Although it lacks the directorial craftsmanship and delicious ambiguity of something like, for instance, The Shining, a clear influence here, this is a superior horror production. It’s not quite the descent into madness it could have been, but it doesn’t aspire to me, and it gets the job done in a confident and unhurried way, seeming more comfortable with the films low-key attitude. Part of the reason West works so well for this kind of film is that he emphasizes subtle, deceptively simple, shots which allow the film to unfold at its own pace, rather than emphasis on flashy or unique shots which work on their own terms but don’t necessarily enhance the atmosphere of the film as a whole.

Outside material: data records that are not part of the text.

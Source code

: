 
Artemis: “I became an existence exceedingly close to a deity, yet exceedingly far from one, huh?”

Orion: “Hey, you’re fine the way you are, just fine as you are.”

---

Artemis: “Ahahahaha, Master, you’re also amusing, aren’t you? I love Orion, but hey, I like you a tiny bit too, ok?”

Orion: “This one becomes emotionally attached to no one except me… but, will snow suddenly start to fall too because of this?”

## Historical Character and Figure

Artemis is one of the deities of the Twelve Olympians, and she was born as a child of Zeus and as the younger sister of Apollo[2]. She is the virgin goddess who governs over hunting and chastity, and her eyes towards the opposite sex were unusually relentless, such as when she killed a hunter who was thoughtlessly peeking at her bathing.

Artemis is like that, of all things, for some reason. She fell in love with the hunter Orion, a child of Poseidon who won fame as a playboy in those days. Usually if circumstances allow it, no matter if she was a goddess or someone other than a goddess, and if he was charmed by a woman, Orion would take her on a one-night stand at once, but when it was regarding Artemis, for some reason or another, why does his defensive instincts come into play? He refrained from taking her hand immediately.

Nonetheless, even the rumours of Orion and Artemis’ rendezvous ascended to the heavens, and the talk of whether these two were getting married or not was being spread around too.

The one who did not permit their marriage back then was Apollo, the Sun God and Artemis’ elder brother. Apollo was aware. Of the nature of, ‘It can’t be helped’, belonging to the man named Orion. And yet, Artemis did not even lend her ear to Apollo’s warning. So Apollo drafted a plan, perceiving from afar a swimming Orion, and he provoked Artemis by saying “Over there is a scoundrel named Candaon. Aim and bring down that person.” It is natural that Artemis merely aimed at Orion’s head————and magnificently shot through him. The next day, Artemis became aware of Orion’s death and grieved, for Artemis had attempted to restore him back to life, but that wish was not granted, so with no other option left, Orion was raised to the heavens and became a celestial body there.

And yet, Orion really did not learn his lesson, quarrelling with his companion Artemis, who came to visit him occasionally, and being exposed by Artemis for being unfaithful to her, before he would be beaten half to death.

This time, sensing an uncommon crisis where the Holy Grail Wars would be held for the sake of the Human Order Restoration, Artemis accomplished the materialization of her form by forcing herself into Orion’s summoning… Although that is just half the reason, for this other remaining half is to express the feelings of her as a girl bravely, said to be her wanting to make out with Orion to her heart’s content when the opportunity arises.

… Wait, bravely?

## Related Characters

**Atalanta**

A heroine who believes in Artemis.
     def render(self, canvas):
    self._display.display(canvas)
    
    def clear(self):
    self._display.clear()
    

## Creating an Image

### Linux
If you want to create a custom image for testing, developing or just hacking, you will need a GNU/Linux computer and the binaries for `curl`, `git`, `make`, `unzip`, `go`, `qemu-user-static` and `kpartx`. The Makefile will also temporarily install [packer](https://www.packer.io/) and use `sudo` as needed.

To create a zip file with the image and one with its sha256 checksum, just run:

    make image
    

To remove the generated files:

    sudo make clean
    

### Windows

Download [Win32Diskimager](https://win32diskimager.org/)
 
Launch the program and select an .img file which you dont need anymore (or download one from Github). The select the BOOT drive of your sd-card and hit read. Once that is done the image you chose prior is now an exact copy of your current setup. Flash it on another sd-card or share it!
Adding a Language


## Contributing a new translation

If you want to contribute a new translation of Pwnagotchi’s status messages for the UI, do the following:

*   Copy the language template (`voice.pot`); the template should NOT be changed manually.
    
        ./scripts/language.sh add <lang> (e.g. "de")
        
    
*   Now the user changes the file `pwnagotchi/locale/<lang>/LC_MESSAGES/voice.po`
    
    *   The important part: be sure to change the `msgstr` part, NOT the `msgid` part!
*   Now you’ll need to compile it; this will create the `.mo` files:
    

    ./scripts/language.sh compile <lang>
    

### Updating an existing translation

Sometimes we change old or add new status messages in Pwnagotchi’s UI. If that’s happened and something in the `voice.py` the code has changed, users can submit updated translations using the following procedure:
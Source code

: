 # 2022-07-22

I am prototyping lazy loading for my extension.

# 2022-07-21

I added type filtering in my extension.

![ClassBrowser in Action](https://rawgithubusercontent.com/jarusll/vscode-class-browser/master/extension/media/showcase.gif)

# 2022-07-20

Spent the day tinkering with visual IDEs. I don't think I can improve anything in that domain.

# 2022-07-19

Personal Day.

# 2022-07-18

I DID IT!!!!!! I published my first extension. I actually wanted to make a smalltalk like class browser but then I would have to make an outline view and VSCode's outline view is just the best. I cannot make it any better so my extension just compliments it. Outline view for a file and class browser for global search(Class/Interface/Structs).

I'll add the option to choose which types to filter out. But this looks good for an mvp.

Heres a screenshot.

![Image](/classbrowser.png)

He understands that each shot is part of a larger tapestry, and he constructs the film accordingly, never calling attention to what he is doing and making his ability to unravel his character’s minds all the more unnerving. It also gives the film a sense of place: the Yankee Pedlar feels real. It’s mundane on the surface, of course, but that’s part of the brilliance of the film; we know something is up, but West won’t let us know what it is. He instead coerces us to question ourselves, see things even when they aren’t there, and instill in ourselves the feeling of dread he as the filmmaker is supposed to. Like a slithering puppet master, he waits and slowly brings us under his control without allowing us to realize what he’s doing, letting his shots speak for the narrative rather than the other way around. What he sacrifices in memorable moments, then, he makes up for with overall feeling.
In the simplest possible terms, I will say perhaps the best, most basic thing I can meaningfully say about the film, or in a sense, literally any film: it works primarily and precisely because West knows how to make a film where the very way in which each shot functions and links together forms the basis of the story and the film. Every shot feels like it’s there with purpose and clarity of vision, composed just so, with a painterly precision, to make the film feel just right, just uneasy enough to enhance dread without becoming self-indulgent. That’s good filmmaking, and this is a good film.